Continue north along the Burke and Wills Track until we come to the T-junction with the Heathcote-Kyneton Road. If you turn left here, it is a short ride to Redesdale, which has an excellent pub otherwise we will turn right and head towards Heathcote. This part of the road is a delight and this may be proven by the rumour(?) that it is used to train police type persons in high speed driving.
Enjoy this road, until you come to Heathcote, where you turn right onto the Main St. There is ample parking alongside the Football Oval and Visitor Centre.
Heathcote is well supplied with places to eat of which below are a few:
Points 10 to 12 – Heathcote to Kilmore.
From Heathcote, head southeast down the Northern Hwy.
Note: This road can come to the attention of the friendly Highway Patrol, both in mobile and traffic camera form, so a degree of judicious discretion may be required.
After 15 km, the village of Tooborac comes along. The Tooborac Hotel is also a great place to stop for lunch and their attached pie shop supplies a very superior pie, in quite some exotic flavours. It also has a very pleasant beer garden and there are times when one could quite easily just spend the rest of the day there!
From here, turn right onto the Lancefield-Tooborac Road. This road is typical of the roads in the area. The road twists and turns through valleys and hills. Some great sweepers, coupled with a some slower corners make this part of the ride a delight. The area is littered with huge volcanic boulders which are impressive to look at, and the road surface can be variable. It can also be slippery when cold and rainy.
All too soon, you arrive at Lancefield. There is fuel available at the Shell service station, and the coffee at both the Lancefield bakery and the Aspy Cafe is quite good. The Lancefield pub is another good stop for a meal.
Turn onto the Lancefield-Kilmore Road and head to Kilmore, which is the end of the ride. This road crosses a few hills, but the countryside is also gentler, so it is more settled, and less curvaceous.

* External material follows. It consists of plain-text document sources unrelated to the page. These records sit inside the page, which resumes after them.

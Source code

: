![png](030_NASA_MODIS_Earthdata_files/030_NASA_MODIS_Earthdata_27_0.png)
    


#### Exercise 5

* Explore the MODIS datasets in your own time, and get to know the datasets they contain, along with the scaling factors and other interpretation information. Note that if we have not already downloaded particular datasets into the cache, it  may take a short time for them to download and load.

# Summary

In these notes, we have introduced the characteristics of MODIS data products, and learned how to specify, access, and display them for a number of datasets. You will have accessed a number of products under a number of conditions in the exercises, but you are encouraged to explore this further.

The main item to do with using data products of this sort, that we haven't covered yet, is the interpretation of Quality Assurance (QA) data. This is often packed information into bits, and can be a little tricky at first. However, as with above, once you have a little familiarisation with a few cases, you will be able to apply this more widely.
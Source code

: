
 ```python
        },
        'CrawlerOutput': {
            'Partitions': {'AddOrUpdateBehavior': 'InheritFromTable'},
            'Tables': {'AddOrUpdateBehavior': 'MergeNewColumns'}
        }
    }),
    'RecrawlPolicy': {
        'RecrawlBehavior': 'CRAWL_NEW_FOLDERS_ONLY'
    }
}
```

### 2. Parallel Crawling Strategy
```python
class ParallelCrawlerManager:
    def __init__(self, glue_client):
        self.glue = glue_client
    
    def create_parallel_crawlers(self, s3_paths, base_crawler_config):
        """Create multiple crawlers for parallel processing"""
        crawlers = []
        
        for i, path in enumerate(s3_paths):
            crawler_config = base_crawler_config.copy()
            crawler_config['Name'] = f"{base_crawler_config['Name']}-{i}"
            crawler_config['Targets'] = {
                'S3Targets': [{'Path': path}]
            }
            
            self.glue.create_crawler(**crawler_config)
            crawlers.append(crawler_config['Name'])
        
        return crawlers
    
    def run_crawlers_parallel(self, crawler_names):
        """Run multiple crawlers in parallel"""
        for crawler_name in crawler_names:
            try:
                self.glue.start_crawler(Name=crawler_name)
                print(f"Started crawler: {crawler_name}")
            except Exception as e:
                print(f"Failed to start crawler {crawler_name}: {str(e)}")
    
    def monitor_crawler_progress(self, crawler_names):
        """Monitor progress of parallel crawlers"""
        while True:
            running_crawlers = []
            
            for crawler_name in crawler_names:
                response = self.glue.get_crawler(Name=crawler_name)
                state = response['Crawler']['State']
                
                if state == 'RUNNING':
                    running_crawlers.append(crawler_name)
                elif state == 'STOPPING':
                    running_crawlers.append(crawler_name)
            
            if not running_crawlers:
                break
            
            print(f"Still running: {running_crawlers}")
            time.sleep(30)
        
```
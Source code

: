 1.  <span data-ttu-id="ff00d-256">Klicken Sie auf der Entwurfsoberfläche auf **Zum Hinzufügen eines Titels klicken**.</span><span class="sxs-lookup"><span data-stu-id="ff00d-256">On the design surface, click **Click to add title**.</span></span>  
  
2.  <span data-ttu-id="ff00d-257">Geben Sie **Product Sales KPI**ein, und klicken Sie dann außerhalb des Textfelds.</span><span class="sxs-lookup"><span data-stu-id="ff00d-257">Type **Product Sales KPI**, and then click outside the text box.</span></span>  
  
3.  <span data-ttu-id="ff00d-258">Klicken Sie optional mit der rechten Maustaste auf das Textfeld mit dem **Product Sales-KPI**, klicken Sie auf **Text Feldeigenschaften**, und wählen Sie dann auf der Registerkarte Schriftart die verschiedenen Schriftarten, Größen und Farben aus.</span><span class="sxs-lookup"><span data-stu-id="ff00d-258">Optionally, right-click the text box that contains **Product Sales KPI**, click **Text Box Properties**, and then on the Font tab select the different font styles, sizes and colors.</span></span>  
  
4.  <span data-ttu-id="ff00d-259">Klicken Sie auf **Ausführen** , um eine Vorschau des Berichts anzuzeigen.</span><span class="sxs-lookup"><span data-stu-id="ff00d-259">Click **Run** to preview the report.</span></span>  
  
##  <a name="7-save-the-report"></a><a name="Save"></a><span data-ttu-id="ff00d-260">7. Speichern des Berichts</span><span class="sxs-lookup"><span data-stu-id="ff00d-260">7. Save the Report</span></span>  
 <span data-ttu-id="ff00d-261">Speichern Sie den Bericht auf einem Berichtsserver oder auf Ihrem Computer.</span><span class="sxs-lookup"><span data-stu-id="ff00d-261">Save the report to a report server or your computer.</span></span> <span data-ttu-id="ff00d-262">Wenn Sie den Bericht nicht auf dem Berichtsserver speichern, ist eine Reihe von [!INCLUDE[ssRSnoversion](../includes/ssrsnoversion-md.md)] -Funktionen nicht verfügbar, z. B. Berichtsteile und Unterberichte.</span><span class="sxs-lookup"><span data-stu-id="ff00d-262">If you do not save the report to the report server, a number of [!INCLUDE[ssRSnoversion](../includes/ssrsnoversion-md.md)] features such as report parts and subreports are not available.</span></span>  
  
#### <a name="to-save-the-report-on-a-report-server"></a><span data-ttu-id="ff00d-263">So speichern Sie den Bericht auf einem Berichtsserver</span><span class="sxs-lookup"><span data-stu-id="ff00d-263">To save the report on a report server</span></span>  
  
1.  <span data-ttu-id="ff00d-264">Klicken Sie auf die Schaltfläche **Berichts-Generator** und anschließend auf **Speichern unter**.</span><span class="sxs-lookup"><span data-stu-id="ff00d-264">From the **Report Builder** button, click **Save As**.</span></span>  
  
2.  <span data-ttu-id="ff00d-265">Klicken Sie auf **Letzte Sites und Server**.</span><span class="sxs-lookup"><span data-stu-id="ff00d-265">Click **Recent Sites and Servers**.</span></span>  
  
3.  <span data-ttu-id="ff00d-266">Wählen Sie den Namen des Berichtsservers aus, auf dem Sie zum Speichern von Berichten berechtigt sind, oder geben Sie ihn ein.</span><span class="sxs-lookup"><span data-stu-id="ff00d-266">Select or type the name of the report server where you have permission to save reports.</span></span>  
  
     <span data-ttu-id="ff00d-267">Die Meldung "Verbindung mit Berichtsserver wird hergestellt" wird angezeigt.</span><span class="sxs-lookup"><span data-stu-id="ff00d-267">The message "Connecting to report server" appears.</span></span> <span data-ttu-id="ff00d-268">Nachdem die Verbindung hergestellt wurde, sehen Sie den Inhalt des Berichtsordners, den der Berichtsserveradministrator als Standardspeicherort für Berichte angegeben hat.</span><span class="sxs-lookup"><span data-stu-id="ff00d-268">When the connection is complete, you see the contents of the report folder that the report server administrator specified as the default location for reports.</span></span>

As you enter the outskirts of Kilmore you can see the remains of a railway embankment where during the wild 1890’s, a railway between here and Lancefield was built. Due to the paucity of paying customers and freight as well as the upkeep of a railway that travelled along some rather steep hills, it rather quickly became unviable and was closed after just a few years.
THE JOURNEY BACK
From Kilmore, you can head back to Melbourne via the Hume Freeway, or via the Northern Highway to Wallan. Given that it is 260 km in length, it is a good lunch ride, over a range of road types that will give you an interesting and enjoyable ride through towns that offer a range of culinary choices.